Démolition française
A l'arrivée des Français, la médina était organisée en communautés : les Hadars (citadins), les Kourdoughlis (issus de mère algérienne et de père turc) et les Juifs. Ils étaient évalués en 1842 respectivement à 1900, 2100 et 800. Sous la colonisation, il a fallu bien sûr raser des pâtés de maisons de la vieille ville pour percer les grands boulevards.
L'histoire est presque identique à celle qu'a vécue La Casbah d'Alger, à la différence près que la médina de Tlemcen n'a pas été retenue comme patrimoine mondial de l'Unesco. Une promenade dans les «derbs», les venelles tlemceniennes, nous a édifiés. L'ancienne cité menace désormais ruine. Le site qui s'étend sur 40 hectares environ abriterait 1.449 vieilles maisons.
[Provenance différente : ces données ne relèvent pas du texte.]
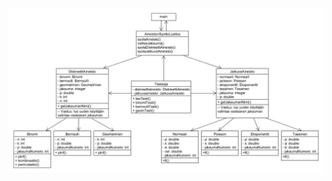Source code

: ![Luokkakaavio](https://raw.githubusercontent.com/lecromine/hypoteesitesti/master/dokumentointi/luokkakaavio3.jpg "luokkakaavio")
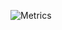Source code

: ![Metrics](https://metrics.lecoq.io/hyesungoh?template=classic&isocalendar=1&stars=1&notable=1&achievements=1&posts=1&isocalendar.duration=full-year&stars.limit=4&achievements.threshold=C&achievements.secrets=true&achievements.display=compact&achievements.limit=0&notable.from=all&notable.repositories=false&notable.indepth=false&notable.types=commit&posts.source=hashnode&posts.descriptions=false&posts.covers=false&posts.limit=4&posts.user=.user.login&config.timezone=Asia%2FSeoul)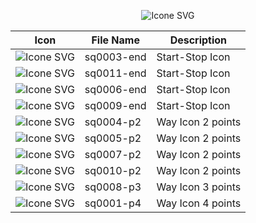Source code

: <div align="center">

  ![Icone SVG](https://urbancode.samuellopes.com.br/imgs/example_icon01.svg)
  
</div>



| Icon  | File Name       | Description |
|-------|-----------------|-------------|
|![Icone SVG](https://urbancode.samuellopes.com.br/imgs/sq0003-end.svg)   | sq0003-end  | Start-Stop Icon      |
|![Icone SVG](https://urbancode.samuellopes.com.br/imgs/sq0011-end.svg)   | sq0011-end  | Start-Stop Icon      |
|![Icone SVG](https://urbancode.samuellopes.com.br/imgs/sq0006-end.svg)   | sq0006-end  | Start-Stop Icon      |
|![Icone SVG](https://urbancode.samuellopes.com.br/imgs/sq0009-end.svg)   | sq0009-end  | Start-Stop Icon      |
|![Icone SVG](https://urbancode.samuellopes.com.br/imgs/sq0004-p2.svg)    | sq0004-p2   | Way Icon 2 points    |
|![Icone SVG](https://urbancode.samuellopes.com.br/imgs/sq0005-p2.svg)    | sq0005-p2   | Way Icon 2 points    |
|![Icone SVG](https://urbancode.samuellopes.com.br/imgs/sq0007-p2.svg)    | sq0007-p2   | Way Icon 2 points    |
|![Icone SVG](https://urbancode.samuellopes.com.br/imgs/sq0010-p2.svg)    | sq0010-p2   | Way Icon 2 points    |
|![Icone SVG](https://urbancode.samuellopes.com.br/imgs/sq0008-p3.svg)    | sq0008-p3   | Way Icon 3 points    |
|![Icone SVG](https://urbancode.samuellopes.com.br/imgs/sq0001-p4.svg)    | sq0001-p4   | Way Icon 4 points    |






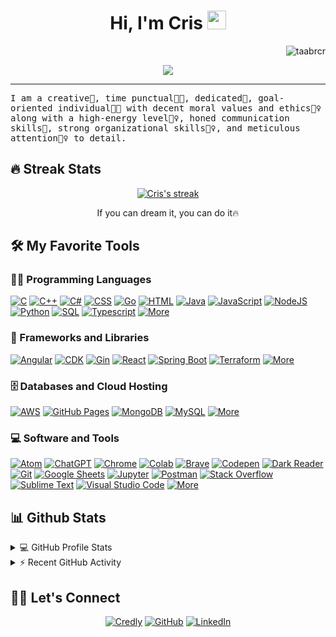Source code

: <h1 align="center">
    Hi, I'm Cris
    <img src="https://media.giphy.com/media/hvRJCLFzcasrR4ia7z/giphy.gif" width="30">
</h1>
<img src="https://komarev.com/ghpvc/?username=taabrcr&label=Profile%20Views&color=0e75b6&style=flat" align='right'
    alt="taabrcr" />

<br />

<!-- Typing SVG by DenverCoder1 - https://github.com/DenverCoder1/readme-typing-svg -->
<p align="center">
    <a href="https://github.com/DenverCoder1/readme-typing-svg"><img
            src="https://readme-typing-svg.herokuapp.com?lines=Systems+Information+Engineer;Tech+Lead;DS%20|%20AI%20|%20ML%20Enthusiastic;Always%20learning%20new%20things&center=true&width=380&height=45"></a>
</p>
<hr />
<samp>
    I am a creative🎡, time punctual👩‍🎓, dedicated🎯, goal-oriented individual👩‍💻 with decent moral values and
    ethics🙇‍♀️ along with a high-energy level🤹‍♀️, honed communication skills👐, strong organizational skills👮‍♀️,
    and meticulous attention🕵️‍♀️ to detail.
</samp>

## 🔥 Streak Stats

<!-- GitHub Readme Streak Stats - https://github.com/DenverCoder1/github-readme-streak-stats -->
<p align="center">
    <a href="https://github.com/DenverCoder1/github-readme-streak-stats">
        <img title="🔥 Get streak stats for your profile at git.io/streak-stats" alt="Cris's streak"
            src="https://github-readme-streak-stats.herokuapp.com/?user=taabrcr&theme=monokai-metallian&hide_border=true" />
    </a>
<p align="center"> If you can dream it, you can do it🔥 </p>
</p>

## 🛠️ My Favorite Tools

### 👨‍💻 Programming Languages

<p>
    <a href="https://github.com/search?q=user%3ADenverCoder1+is%3Arepo+language%3Ac"><img alt="C"
            src="https://img.shields.io/badge/C%20-%232370ED.svg?logo=c&logoColor=white"></a>
    <a href="https://github.com/search?q=user%3ADenverCoder1+is%3Arepo+language%3Acpp"><img alt="C++"
            src="https://img.shields.io/badge/C++%20-%2300599C.svg?logo=c%2B%2B&logoColor=white"></a>
    <a href="https://github.com/search?q=user%3ADenverCoder1+is%3Arepo+language%3Ac#"><img alt="C#"
            src="https://img.shields.io/badge/C%23%20-%2300599C.svg?logo=c%2B%2B&logoColor=white"></a>
    <a href="https://github.com/search?q=user%3ADenverCoder1+is%3Arepo+language%3Acss"><img alt="CSS"
            src="https://img.shields.io/badge/CSS%20-%231572B6.svg?logo=css3&logoColor=white"></a>
    <a href="https://github.com/search?q=user%3ADenverCoder1+is%3Arepo+language%3Ago"><img alt="Go"
            src="https://img.shields.io/badge/Go-%23777BB4.svg?logo=go&logoColor=white"></a>
    <a href="https://github.com/search?q=user%3ADenverCoder1+is%3Arepo+language%3Ahtml"><img alt="HTML"
            src="https://img.shields.io/badge/HTML%20-%23E34F26.svg?logo=html5&logoColor=white"></a>
    <a href="https://github.com/search?q=user%3ADenverCoder1+is%3Arepo+language%3Ajava"><img alt="Java"
            src="https://img.shields.io/badge/Java-%23007396.svg?logo=java&logoColor=white"></a>
    <a href="https://github.com/search?q=user%3ADenverCoder1+is%3Arepo+language%3Ajavascript"><img alt="JavaScript"
            src="https://img.shields.io/badge/JavaScript%20-%23F7DF1E.svg?logo=javascript&logoColor=black"></a>
    <a href="https://github.com/search?q=user%3ADenverCoder1+is%3Arepo+language%3Ajavascript"><img alt="NodeJS"
            src="https://img.shields.io/badge/Node.js%20-%2343853D.svg?logo=node.js&logoColor=white"></a>
    <a href="https://github.com/search?q=user%3ADenverCoder1+is%3Arepo+language%3Apython"><img alt="Python"
            src="https://img.shields.io/badge/Python%20-%2314354C.svg?logo=python&logoColor=white"></a>
    <a href="https://github.com/search?q=user%3ADenverCoder1+is%3Arepo+language%3Asql"><img alt="SQL"
            src="https://img.shields.io/badge/SQL%20-%23025E8C.svg?logo=sql&logoColor=white"></a>
    <a href="https://github.com/search?q=user%3ADenverCoder1+is%3Arepo+language%3Atypescript"><img alt="Typescript"
            src="https://img.shields.io/badge/Typescript%20-%23025E8C.svg?logo=typescript&logoColor=white"></a>
    <a href="#"><img alt="More"
            src="https://img.shields.io/badge/More-008678.svg?logo=More&logoColor=white"></a>
</p>

### 🧰 Frameworks and Libraries

<p>
    <a href="#"><img alt="Angular"
            src="https://img.shields.io/badge/Angular%20-%23FF6F00.svg?logo=Angular&logoColor=white"></a>
    <a href="#"><img alt="CDK"
            src="https://img.shields.io/badge/CDK%20-%23013243.svg?logo=CDK&logoColor=white"></a>
    <a href="#"><img alt="Gin"
            src="https://img.shields.io/badge/Gin-21759B?logo=Gin&logoColor=white"></a>
    <a href="#"><img alt="React"
            src="https://img.shields.io/badge/React%20-%2320232a.svg?logo=react&logoColor=%2361DAFB"></a>
    <a href="#"><img alt="Spring Boot"
            src="https://img.shields.io/badge/Spring-Boot%20-%2320232a.svg?logo=Spring-Boot&logoColor=%2361DAFB"></a>
    <a href="#"><img alt="Terraform"
            src="https://img.shields.io/badge/Terraform%20-%23150458.svg?logo=Terraform&logoColor=white"></a>
    <a href="#"><img alt="More"
            src="https://img.shields.io/badge/More-008678.svg?logo=More&logoColor=white"></a>
</p>

### 🗄️ Databases and Cloud Hosting

<p>
    <a href="#"><img alt="AWS" src="https://img.shields.io/badge/AWS%20-%23430098.svg?logo=AWS&logoColor=white"></a>
    <a href="#"><img alt="GitHub Pages"
            src="https://img.shields.io/badge/GitHub%20Pages-%23327FC7.svg?logo=github&logoColor=white"></a>
    <a href="#"><img alt="MongoDB"
            src="https://img.shields.io/badge/MongoDB-%234ea94b.svg?logo=mongodb&logoColor=white"></a>
    <a href="#"><img alt="MySQL" src="https://img.shields.io/badge/MySQL-%2300f.svg?logo=mysql&logoColor=white"></a>
    <a href="#"><img alt="More"
            src="https://img.shields.io/badge/More-008678.svg?logo=More&logoColor=white"></a>
</p>

### 💻 Software and Tools

<p>
    <a href="#"><img alt="Atom" src="https://img.shields.io/badge/Atom-3DDC84?logo=atom&logoColor=white"></a>
    <a href="#"><img alt="ChatGPT"
            src="https://img.shields.io/badge/ChatGPT%20-%23FF0000.svg?logo=chatgpt&logoColor=white"></a>
    <a href="#"><img alt="Chrome"
            src="https://img.shields.io/badge/Chrome-3DDC84?logo=google-chrome&logoColor=white"></a>
    <a href="#"><img alt="Colab"
            src="https://img.shields.io/badge/Colab-00b56a.svg?logo=google-colab&logoColor=white"></a>
    <a href="#"><img alt="Brave" src="https://img.shields.io/badge/-Brave-FB542B?logo=brave&logoColor=white"></a>
    <a href="#"><img alt="Codepen"
            src="https://img.shields.io/badge/Codepen-000000.svg?logo=codepen&logoColor=white"></a>
    <a href="#"><img alt="Dark Reader"
            src="https://img.shields.io/badge/-Dark%20Reader-141E24?logo=dark-reader&logoColor=white"></a>
    <a href="#"><img alt="Git" src="https://img.shields.io/badge/Git%20-%23F05033.svg?logo=git&logoColor=white"></a>
    <a href="#"><img alt="Google Sheets"
            src="https://img.shields.io/badge/Google%20Sheets%20-%2334A853.svg?logo=google%20sheets&logoColor=white"></a>
    <a href="#"><img alt="Jupyter"
            src="https://img.shields.io/badge/Jupyter%20-%23F37626.svg?logo=Jupyter&logoColor=white"></a>
    <a href="#"><img alt="Postman" src="https://img.shields.io/badge/Postman-FF6C37?logo=postman&logoColor=white"></a>
    <a href="#"><img alt="Stack Overflow"
            src="https://img.shields.io/badge/-Stack%20Overflow-FE7A16?logo=stack-overflow&logoColor=white"></a>
    <a href="#"><img alt="Sublime Text"
            src="https://img.shields.io/badge/-Sublime%20Text-302E31?logo=sublime-text&logoColor=white"></a>
    <a href="#"><img alt="Visual Studio Code"
            src="https://img.shields.io/badge/Visual%20Studio%20Code-0078d7.svg?logo=visual-studio-code&logoColor=white"></a>
    <a href="#"><img alt="More"
            src="https://img.shields.io/badge/More-008678.svg?logo=More&logoColor=white"></a>
</p>

## 📊 Github Stats

<!-- https://github.com/anuraghazra/github-readme-stats -->
<details>
    <summary>💻 GitHub Profile Stats</summary>
    <br />
    <a href="https://github.com/anuraghazra/github-readme-stats"><img alt="Cris's Github Stats"
            src="https://github-readme-stats.vercel.app/api?username=taabrcr&show_icons=true&count_private=true&theme=react&hide_border=true&bg_color=1F222E&title_color=F85D7F&icon_color=F8D866"
            height="192px" /></a>
    <a href="https://github.com/anuraghazra/github-readme-stats"><img alt="Cris's Top Languages"
            src="https://github-readme-stats.vercel.app/api/top-langs/?username=taabrcr&langs_count=8&layout=compact&theme=react&hide_border=true&bg_color=1F222E&title_color=F85D7F&icon_color=F8D866"
            height="192px" /></a>
    <br />
    <b>Note:</b> Top languages is only a metric of the languages my public code consists of and doesn't reflect
    experience or skill level.
</details>

<!-- https://github.com/ashutosh00710/github-readme-activity-graph -->
<details>
    <summary>⚡ Recent GitHub Activity</summary>
    <br />
    <!-- 	[![Cris's Activity Graph](https://github-readme-activity-graph.vercel.app/graph?username=taabrcr)](https://github.com/ashutosh00710/github-readme-activity-graph) -->
    <a href="https://github.com/ashutosh00710/github-readme-activity-graph"><img alt="Cris's Activity Graph"
            src="https://github-readme-activity-graph.vercel.app/graph?username=taabrcr&bg_color=1F222E&color=F8D866&line=F85D7F&point=FFFFFF&hide_border=true" /></a>
    <br />
</details>

<!-- https://github.com/sisodiya2421 -->

## 🙋‍♂️ Let's Connect

<p align="center">
    <a href="https://www.credly.com/users/cabtech/badges" target="_blank"><img
            src="https://img.icons8.com/bubbles/50/000000/credly.png" alt="Credly" /></a>
    <a href="https://github.com/taabrcr" target="_blank"><img src="https://img.icons8.com/bubbles/50/000000/github.png"
            alt="GitHub" /></a>
    <a href="https://www.linkedin.com/in/cabtech/" target="_blank"><img
            src="https://img.icons8.com/bubbles/50/000000/linkedin.png" alt="LinkedIn" /></a>
</p>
Beaucoup ont subi des transformations qui ont pris la forme de greffes réunissant l'ancien bâti et des constructions de type moderne. «Une architecture diglossique» a pris forme chahutant ainsi l'identité séculaire de la cité. Mais les maisons, malgré les fissures et les lézardes, sont restées pourtant belles avec leurs patios et leurs arcades. N'empêche, à la suite d'effondrements successifs, des trous béants se sont creusés entre les pâtés de maisons. Par la force des choses, les ordures s'y sont amoncelées… Certes, une enveloppe financière a été dégagée pour la restauration mais il semblerait que celle-ci ne concerne que des édifices ciblés et isolés les uns des autres, à l'instar du Mechouar et de la mosquée Er-rahma. Paradoxalement, c'est le centre moderne qui semble exercer de la fascination sur les pouvoirs publics. On construit 4 musées pour y conserver des objets de la ville alors qu'à l'autre bout, ce sont des pans entiers d'histoire qui agonisent. L'argent mobilisé, déplorent les gens que nous avons approchés, sert à ravaler les façades, à refaire le revêtement des ruelles et à peindre les murs à la chaux. L'on est en droit de se demander pourquoi l'instance internationale qui a la charge d'homologuer les villes appelées à devenir les capitales de la culture islamique l'année durant n'a-t-elle pas obligé les villes candidates à élargir la restauration à l'ensemble du réseau urbain qui compose leur centre historique respectif ? B. H. pense qu'«il n'y aurait aucun bénéfice à restaurer la médina, ce n'est pas rentable». Et d'ajouter : «S'il y avait des sous à en tirer, on aurait beaucoup investi dedans.»
L. G.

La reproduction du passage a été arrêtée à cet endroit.